Passato il momento critico la vita sul piazzale scorre fra partite a carte, a biliardino, cori ai microfoni dell’impianto che pompa musica in continuazione. Nel primo pomeriggio arrivano i colleghi della Mac, azienda vicina che ha chiuso la crisi il giorno prima con un accordo, a salutare e portare il cibo avanzato dal loro presidio. E’ pure il momento dei racconti: “Venerdì sera ero a teatro, dove ho incontrato Andaloni (uno dei due amministratori delegati della Rothe Erde, Ndr) e mi ha pure sorriso. Tre giorni dopo mi ha licenziato. Ma che gli ho fatto io?” Massimo è visibilmente arrabbiato, dice che “glielo spiegherei io a quelli perché non devono andare a lavorare” e poi ripensa a “quante notti ho fatto qui dentro, quanto ho lavorato senza poter vedere i miei figli. L’ho fatto per arrivare a questo?”. C’è chi viene da molto lontano, come Fabio, 36 anni gli ultimi 11 trascorsi lontano da casa, da Palermo: “Sono stato 8 anni alla Dalmine di Bergamo poi qui. La mia ragazza sta a Palermo e vorrebbe salire a vivere con me. Le ho detto di tenersi stretta il suo lavoro giù perché qui al Nord non c’è più niente”. L’Italia rovesciata alla Rothe Erde: “C’è una signora che ha 31 anni di anzianità e una lettera di licenziamento in tasca. Ogni mattina vede i suoi colleghi che vanno a lavorare come se niente fosse. Queste cose fanno male”.
La vicenda ha visto momenti anche più tesi, durante la quinta settimana di sciopero. Il martedì i “crumiri” hanno provato a forzare il blocco per entrare, poi la convocazione del tavolo ha calmato gli animi, ma la settantina di dipendenti è comunque entrata, dal retro. I colleghi in sciopero si sono arrabbiati, e molto, e solo una massiccia presenza delle forze dell’ordine, mai vista prima da queste parti, ha permesso l’uscita dalla fabbrica. A mezzanotte, però. Il venerdì successivo invece si sono presentati con una quindicina di vigilantes privati “che abbiamo chiesto all’azienda per proteggere le nostre macchine da quegli scalmanati” che sono stati allontanati dalla polizia. Poi c’è la vicenda del parroco che ha messo a disposizione l’oratorio per far connettere gli impiegati con la wireless al sistema della Rothe Erde. La Fiom dice che il parroco l’ha fatto su richiesta dell’azienda, la Uilm che hanno fatto loro una donazione, come si fa sempre. Per ogni verità è pronta un’altra diametralmente opposta. Come le telefonate di invito a tornare al lavoro che arrivano a casa degli scioperanti: la Fiom è convinta che i numeri siano stati forniti dagli impiegati, loro assicurano che non c’entrano niente. Alla base di tutto, un concetto: la democrazia nei luoghi di lavoro. La contro-protesta della Uilm parte perché lo sciopero a oltranza sarebbe stato deciso solo dalla Fiom, la Fiom ribatte che nell’assemblea che lo ha deciso c’erano anche i rappresentanti Uilm, “che in quelle precedenti non si erano visti”. La Fiom ha un documento che conferma il mandato con 110 firme, la Uilm ha una lettera che chiede di tornare al lavoro sottoscritta da 102 dipendenti. Per i primi è uno “scontro fra operai”, per i secondi è uno “scontro fra dipendenti”. Questione di terminologia, ma è anche l’emblema di come sarà difficile ricomporre i pezzi di un vetro frantumato.

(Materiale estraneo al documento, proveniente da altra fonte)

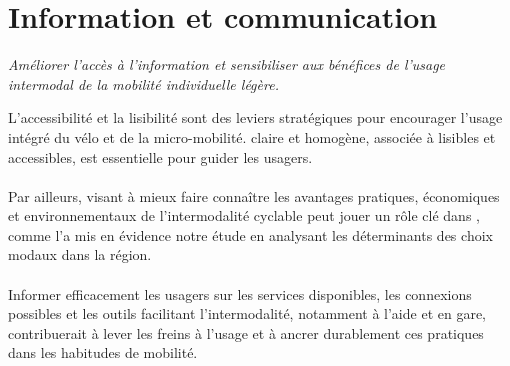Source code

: \documentclass[../main.tex]{subfiles}
\begin{document}
    \newpage

    \vspace{15pt}
\section{Information et communication}

\begin{block}[Sensibiliser]
    \linespread{0.9}\selectfont %
    \textit{\small{Améliorer l'accès à l'information et sensibiliser aux bénéfices de l'usage intermodal de la mobilité individuelle légère.}}
\end{block}

    \begin{multicols}{2}
    \raggedcolumns
    \small{
L’accessibilité et la lisibilité  sont des leviers stratégiques pour encourager l’usage intégré du vélo et de la micro-mobilité.  claire et homogène, associée à  lisibles et accessibles, est essentielle pour guider les usagers.
    \\\\
Par ailleurs,  visant à mieux faire connaître les avantages pratiques, économiques et environnementaux de l’intermodalité cyclable peut jouer un rôle clé dans , comme l’a mis en évidence notre étude en analysant les déterminants des choix modaux dans la région.
    \\\\
Informer efficacement les usagers sur les services disponibles, les connexions possibles et les outils facilitant l'intermodalité, notamment à l'aide  et  en gare, contribuerait à lever les freins à l’usage et à ancrer durablement ces pratiques dans les habitudes de mobilité.
    }
    \end{multicols}
\end{document}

Le trattative si stanno sbloccando, il prefetto sta giocando il suo ruolo, l’azienda dovrà prima o poi parlare con tutti i sindacati. Nel frattempo c’è una fabbrica ferma, 44 lavoratori che non sanno cosa gli succederà domani e una divisione che non si vedeva da tempo. Chiamateli crumiri, chiamateli estremisti ma sono tutti lavoratori che hanno da perderci qualcosa. A guadagnarci, ancora una volta, è l’azienda che sta sopra e muove le fila.